2. 4721 sayılı Kanun'un “Sorumluluk” başlıklı 1007 nci maddesi.
3. Yargıtay Hukuk Genel Kurulunun 18.11.2009 tarihli ve 2009/4 - 383 Esas, 2009/517 Karar sayılı kararında tapu işlemlerinin kadastro tespit işlemlerinden başlayarak birbirini takip eden işlemler olduğu, tapu kütüğünün oluşumu aşamasındaki kadastro işlemleri ile tapu işlemleri bir bütün oluşturduğundan bu kayıtlarda yapılan hatalardan 4721 sayılı Kanun'un 1007 nci maddesi anlamında Devletin sorumlu olduğunun kabulünün gerektiği, Devletin sorumluluğunun kusursuz sorumluluk olduğu, bu işlemler nedeniyle zarar görenlerin 4721 sayılı Kanun'un 1007 nci maddesi gereğince zararlarının tazmini için Hazine aleyhine adlî yargıda dava açabilecekleri belirtilmiştir.
4. 4721 sayılı Kanun'un 1007 nci maddesi uyarınca kabul edilen Devletin sorumluluğu, tapu sicilinin önemi ve kişilerin bu sicile olan güven duygularını sağlamak bakımından aynî hakkının saptanması, herkese açık tutulmasında tekel hakkı sağlayan bir sicil olması esasına dayanmaktadır. Bu sorumluluk, asıl ve nesnel (objektif) bir sorumluluk olduğundan zarara uğrayan zararının ödetilmesini doğrudan Devletten isteyebilir.
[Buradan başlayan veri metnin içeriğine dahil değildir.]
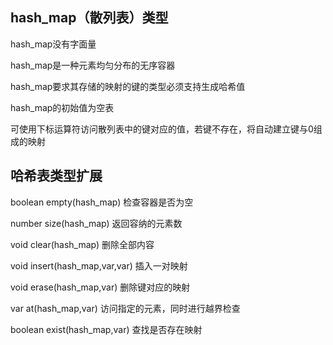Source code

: ## hash\_map（散列表）类型

hash\_map没有字面量

hash\_map是一种元素均匀分布的无序容器

hash\_map要求其存储的映射的键的类型必须支持生成哈希值

hash\_map的初始值为空表

可使用下标运算符访问散列表中的键对应的值，若键不存在，将自动建立键与0组成的映射

## 哈希表类型扩展

boolean empty\(hash\_map\) 检查容器是否为空

number size\(hash\_map\) 返回容纳的元素数

void clear\(hash\_map\) 删除全部内容

void insert\(hash\_map,var,var\) 插入一对映射

void erase\(hash\_map,var\) 删除键对应的映射

var at\(hash\_map,var\) 访问指定的元素，同时进行越界检查

boolean exist\(hash\_map,var\) 查找是否存在映射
5. 4721 sayılı Kanun'un 1007 nci maddesi gereğince açılan davalarda, tapu kaydının iptali nedeniyle tapu sahibinin oluşan gerçek zararı neyse tazminatın miktarı da o kadar olmalıdır. Gerçek zarar, tapu kaydının iptali nedeniyle tapu malikinin mal varlığında meydana gelen azalmadır. Tazminat miktarı zarar verici eylem gerçekleşmemiş olsaydı zarar görenin mal varlığı ne durumda olacak idiyse aynı durumun tesis edilebileceği miktarda olmalıdır. Zarara uğrayan kişinin gerçek zararı ise tazminat miktarının belirlenmesinde esas alınacak değerlendirme tarihine göre belirlenecek olup bu tarihe göre tapusu iptal edilen taşınmazın niteliği ve değeri belirlenmelidir. Taşınmazın niteliği arazi ise net gelir metodu yöntemi ile arsa vasfında ise değerlendirme gününden önceki özel amacı olmayan emsal satışlara göre hesaplanması suretiyle gerçek değer belirlenmelidir.
3. Değerlendirme
1. Bölge adliye mahkemelerinin nihai kararlarının bozulması 6100 sayılı Kanun’un 371 inci maddesi ile 369 uncu maddesinin birinci fıkrasında yer alan sebeplerden birinin varlığı hâlinde mümkündür.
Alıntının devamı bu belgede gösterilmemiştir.